Record set
=-=-=
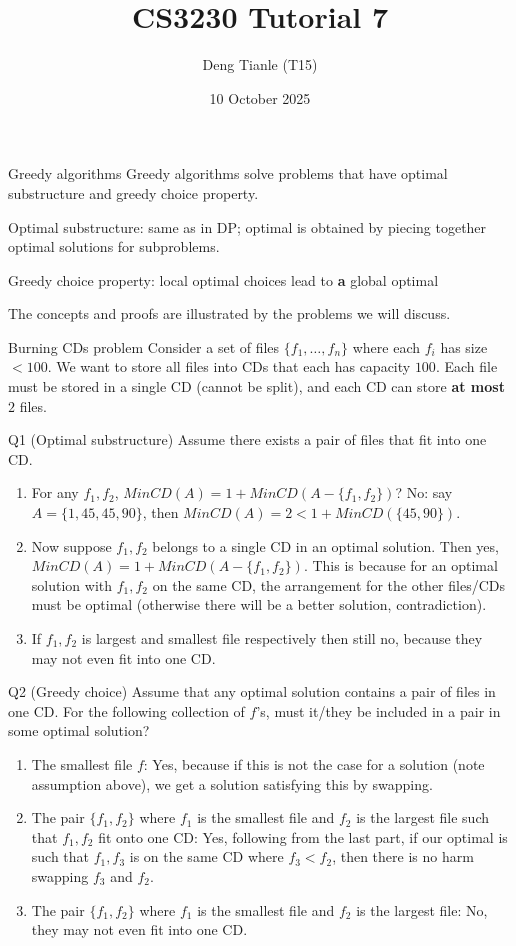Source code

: \documentclass[t]{beamer}
\title{CS3230 Tutorial 7}
\author{Deng Tianle (T15)}
\date{10 October 2025}
\begin{document}
\frame{\titlepage} 

\begin{frame}{Greedy algorithms}
  Greedy algorithms solve problems that have optimal substructure and greedy choice property. 
  \par Optimal substructure: same as in DP; optimal is obtained by piecing together optimal solutions for subproblems. 
  \par Greedy choice property: local optimal choices lead to \textbf{a} global optimal
  \par The concepts and proofs are illustrated by the problems we will discuss. 
\end{frame}
\begin{frame}{Burning CDs problem}
  Consider a set of files $\{f_1, \dots, f_n\}$ where each $f_i$ has size $<100$. We want to store all files into CDs that each has capacity $100$. Each file must be stored in a single CD (cannot be split), and each CD can store \textbf{at most $2$} files. 
\end{frame}
\begin{frame}{Q1 (Optimal substructure)}
  Assume there exists a pair of files that fit into one CD. 
  \begin{enumerate}
    \item For any $f_1, f_2$, $MinCD(A) = 1 + MinCD(A-\{f_1, f_2\})$? No: say $A = \{1, 45, 45, 90\}$, then $MinCD(A)=2 < 1+MinCD(\{45, 90\})$. 
    \item Now suppose $f_1, f_2$ belongs to a single CD in an optimal solution. Then yes, $MinCD(A) = 1 + MinCD(A-\{f_1, f_2\})$. This is because for an optimal solution with $f_1, f_2$ on the same CD, the arrangement for the other files/CDs must be optimal (otherwise there will be a better solution, contradiction). 
    \item If $f_1, f_2$ is largest and smallest file respectively then still no, because they may not even fit into one CD. 
  \end{enumerate}
\end{frame}
\begin{frame}{Q2 (Greedy choice)}
  Assume that any optimal solution contains a pair of files in one CD. For the following collection of $f$'s, must it/they be included in a pair in some optimal solution?
  \begin{enumerate}
    \item The smallest file $f$: Yes, because if this is not the case for a solution (note assumption above), we get a solution satisfying this by swapping. 
    \item The pair $\{f_1, f_2\}$ where $f_1$ is the smallest file and $f_2$ is the largest file such that $f_1, f_2$ fit onto one CD: Yes, following from the last part, if our optimal is such that $f_1, f_3$ is on the same CD where $f_3<f_2$, then there is no harm swapping $f_3$ and $f_2$. 
    \item The pair $\{f_1, f_2\}$ where $f_1$ is the smallest file and $f_2$ is the largest file: No, they may not even fit into one CD. 
  \end{enumerate}
\end{frame}
\end{document}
=-=-=
Task instructions
Pictures in the records above are to be left out of an otherwise exact copy.

Response
Source code

: \documentclass[t]{beamer}
\title{CS3230 Tutorial 7}
\author{Deng Tianle (T15)}
\date{10 October 2025}
\begin{document}
\frame{\titlepage} 

\begin{frame}{Greedy algorithms}
  Greedy algorithms solve problems that have optimal substructure and greedy choice property. 
  \par Optimal substructure: same as in DP; optimal is obtained by piecing together optimal solutions for subproblems. 
  \par Greedy choice property: local optimal choices lead to \textbf{a} global optimal
  \par The concepts and proofs are illustrated by the problems we will discuss. 
\end{frame}
\begin{frame}{Burning CDs problem}
  Consider a set of files $\{f_1, \dots, f_n\}$ where each $f_i$ has size $<100$. We want to store all files into CDs that each has capacity $100$. Each file must be stored in a single CD (cannot be split), and each CD can store \textbf{at most $2$} files. 
\end{frame}
\begin{frame}{Q1 (Optimal substructure)}
  Assume there exists a pair of files that fit into one CD. 
  \begin{enumerate}
    \item For any $f_1, f_2$, $MinCD(A) = 1 + MinCD(A-\{f_1, f_2\})$? No: say $A = \{1, 45, 45, 90\}$, then $MinCD(A)=2 < 1+MinCD(\{45, 90\})$. 
    \item Now suppose $f_1, f_2$ belongs to a single CD in an optimal solution. Then yes, $MinCD(A) = 1 + MinCD(A-\{f_1, f_2\})$. This is because for an optimal solution with $f_1, f_2$ on the same CD, the arrangement for the other files/CDs must be optimal (otherwise there will be a better solution, contradiction). 
    \item If $f_1, f_2$ is largest and smallest file respectively then still no, because they may not even fit into one CD. 
  \end{enumerate}
\end{frame}
\begin{frame}{Q2 (Greedy choice)}
  Assume that any optimal solution contains a pair of files in one CD. For the following collection of $f$'s, must it/they be included in a pair in some optimal solution?
  \begin{enumerate}
    \item The smallest file $f$: Yes, because if this is not the case for a solution (note assumption above), we get a solution satisfying this by swapping. 
    \item The pair $\{f_1, f_2\}$ where $f_1$ is the smallest file and $f_2$ is the largest file such that $f_1, f_2$ fit onto one CD: Yes, following from the last part, if our optimal is such that $f_1, f_3$ is on the same CD where $f_3<f_2$, then there is no harm swapping $f_3$ and $f_2$. 
    \item The pair $\{f_1, f_2\}$ where $f_1$ is the smallest file and $f_2$ is the largest file: No, they may not even fit into one CD. 
  \end{enumerate}
\end{frame}
\end{document}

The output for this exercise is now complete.